Overview
- Peptide (C)YKKRKINSLSPKD, corresponding to amino acid residues 206-218 of rat LGI1 (Accession Q8K4Y5). LRRCT domain.
- Mouse and rat brain membranes (1:200-1:1000).
- Western blot analysis of mouse (lanes 1 and 3) and rat (lanes 2 and 4) brain membranes:1,2 Anti-LGI1 Antibody (#ALR-041), (1:200).
3,4. Anti-LGI1 Antibody, preincubated with LGI1 Blocking Peptide (#BLP-LR041).
The leucine-rich glioma inactivated (LGI) gene subfamily contains four highly conserved members (LGI1, 2, 3 and 4), which have been described in human, mouse and other mammalians. LGI1 is mainly expressed in the dentate gyrus and the CA3 field of the hippocampus1.
The predicted structure of the LGI1 protein comprises, starting from the N-terminal, a signal peptide, four leucine-rich repeats (LRR) flanked on both sides by conserved cysteine clusters, and seven copies of a repeat of about 45 residues, named EPTP or EAR, probably forming a β-propeller structural domain. Both LRR and β-propeller domains mediate protein-protein interactions, each motif defining a distinct family of proteins.
LGI1 is associated with a post-synaptic complex containing PSD-95 and ADAM22, a receptor associated with the post-synaptic membrane. Through specific binding to ADAM22, LGI1 participates in the control of synaptic strength at excitatory synapses, whose malfunction may result in epilepsy.
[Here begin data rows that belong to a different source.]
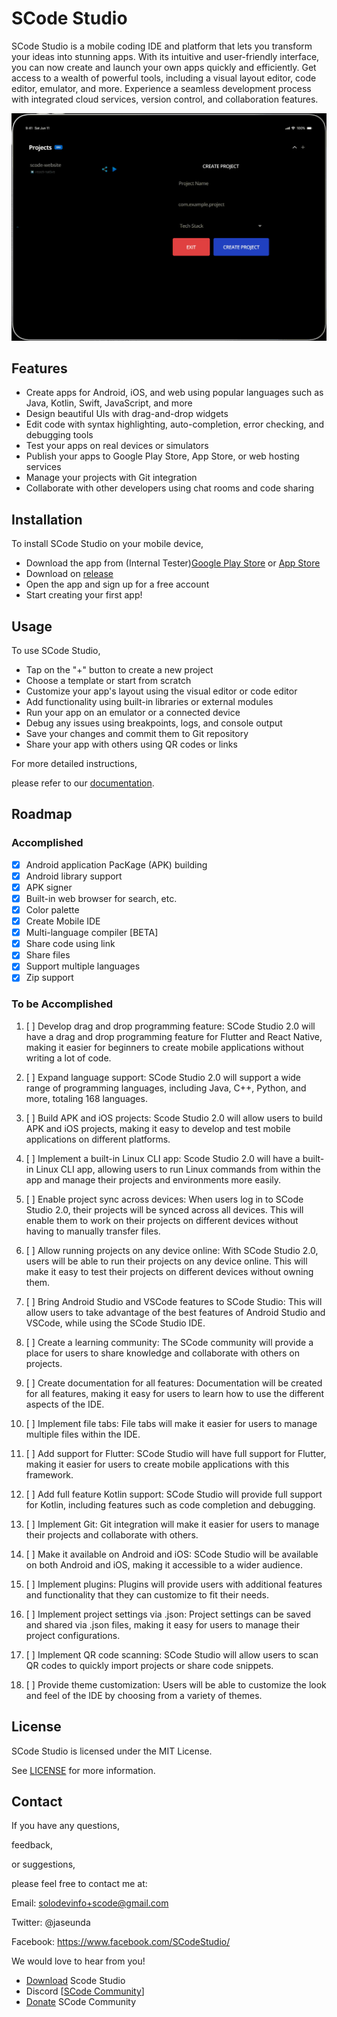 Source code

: # SCode Studio

SCode Studio is a mobile coding IDE and platform that lets you transform your ideas into stunning apps. With its intuitive and user-friendly interface, you can now create and launch your own apps quickly and efficiently. Get access to a wealth of powerful tools, including a visual layout editor, code editor,
emulator,
and more. Experience a seamless development process with integrated cloud services,
version control,
and collaboration features.

![SCode Studio screenshot](https://raw.githubusercontent.com/Jaseunda/scode-studio/main/demo.gif)

## Features

- Create apps for Android,
iOS,
and web using popular languages such as Java,
Kotlin,
Swift,
JavaScript,
and more
- Design beautiful UIs with drag-and-drop widgets
- Edit code with syntax highlighting,
auto-completion,
error checking,
and debugging tools
- Test your apps on real devices or simulators
- Publish your apps to Google Play Store,
App Store,
or web hosting services
- Manage your projects with Git integration
- Collaborate with other developers using chat rooms
and code sharing

## Installation

To install SCode Studio on your mobile device,

- Download the app from (Internal Tester)[Google Play Store](https://play.google.com/store/apps/details?id=com.scodestudio) or [App Store](https://apps.apple.com/us/app/scode-studio/id123456789)
- Download on [release](https://github.com/Jaseunda/scode-studio/releases/tag/stable)
- Open the app and sign up for a free account
- Start creating your first app!

## Usage

To use SCode Studio,

- Tap on the "+" button to create a new project
- Choose a template or start from scratch
- Customize your app's layout using the visual editor or code editor
- Add functionality using built-in libraries or external modules
- Run your app on an emulator or a connected device
- Debug any issues using breakpoints,
logs,
and console output
- Save your changes and commit them to Git repository
- Share your app with others using QR codes or links

For more detailed instructions,

please refer to our [documentation](https://scodestudio.com/docs).

## Roadmap

### Accomplished

- [x] Android application PacKage (APK) building
- [x] Android library support
- [x] APK signer
- [x] Built-in web browser for search, etc.
- [x] Color palette
- [x] Create Mobile IDE
- [x] Multi-language compiler [BETA]
- [x] Share code using link
- [x] Share files
- [x] Support multiple languages
- [x] Zip support

### To be Accomplished

1. [ ] Develop drag and drop programming feature: SCode Studio 2.0 will have a drag and drop programming feature for Flutter and React Native, making it easier for beginners to create mobile applications without writing a lot of code.
 
2. [ ] Expand language support: SCode Studio 2.0 will support a wide range of programming languages, including Java, C++, Python, and more, totaling 168 languages.

3. [ ] Build APK and iOS projects: Scode Studio 2.0 will allow users to build APK and iOS projects, making it easy to develop and test mobile applications on different platforms.

4. [ ] Implement a built-in Linux CLI app: Scode Studio 2.0 will have a built-in Linux CLI app, allowing users to run Linux commands from within the app and manage their projects and environments more easily.

5. [ ] Enable project sync across devices: When users log in to SCode Studio 2.0, their projects will be synced across all devices. This will enable them to work on their projects on different devices without having to manually transfer files.

6. [ ] Allow running projects on any device online: With SCode Studio 2.0, users will be able to run their projects on any device online. This will make it easy to test their projects on different devices without owning them.

7. [ ] Bring Android Studio and VSCode features to SCode Studio: This will allow users to take advantage of the best features of Android Studio and VSCode, while using the SCode Studio IDE.

8. [ ] Create a learning community: The SCode community will provide a place for users to share knowledge and collaborate with others on projects.

9. [ ] Create documentation for all features: Documentation will be created for all features, making it easy for users to learn how to use the different aspects of the IDE.

10. [ ] Implement file tabs: File tabs will make it easier for users to manage multiple files within the IDE.

11. [ ] Add support for Flutter: SCode Studio will have full support for Flutter, making it easier for users to create mobile applications with this framework.

12. [ ] Add full feature Kotlin support: SCode Studio will provide full support for Kotlin, including features such as code completion and debugging.

13. [ ] Implement Git: Git integration will make it easier for users to manage their projects and collaborate with others.

14. [ ] Make it available on Android and iOS: SCode Studio will be available on both Android and iOS, making it accessible to a wider audience.

15. [ ] Implement plugins: Plugins will provide users with additional features and functionality that they can customize to fit their needs.

16. [ ] Implement project settings via .json: Project settings can be saved and shared via .json files, making it easy for users to manage their project configurations.

17. [ ] Implement QR code scanning: SCode Studio will allow users to scan QR codes to quickly import projects or share code snippets.

18. [ ] Provide theme customization: Users will be able to customize the look and feel of the IDE by choosing from a variety of themes.



## License

SCode Studio is licensed under the MIT License.

See [LICENSE](LICENSE) for more information.

## Contact

If you have any questions,

feedback,

or suggestions,

please feel free to contact me at:

Email: solodevinfo+scode@gmail.com

Twitter: @jaseunda

Facebook: https://www.facebook.com/SCodeStudio/

We would love to hear from you!

* [Download](https://scodestudio.com) Scode Studio
* Discord  [[SCode Community](https://discord.gg/znZmxh373x)]
* [Donate](https://github.com/jaseunda/scode-packages/wiki/Donate) SCode Community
LGI1 has been linked to several different clinical phenotypes including: malignant progression of glioma and autosomal dominant lateral temporal epilepsy, a rare familial partial epilepsy syndrome. The LGI1 gene has been shown to be frequently downregulated in malignant gliomas and to regulate invasiveness of some glioma cell lines by driving the expression of matrix metalloproteinases through the ERK 1/2 pathway. These findings suggest that LGI1 may serve as a tumor metastasis suppressor gene2. In addition, antibodies to LGI1 complexed with the KV1.1 potassium channel have been found in brain extracts from patients with limbic encephalitis3.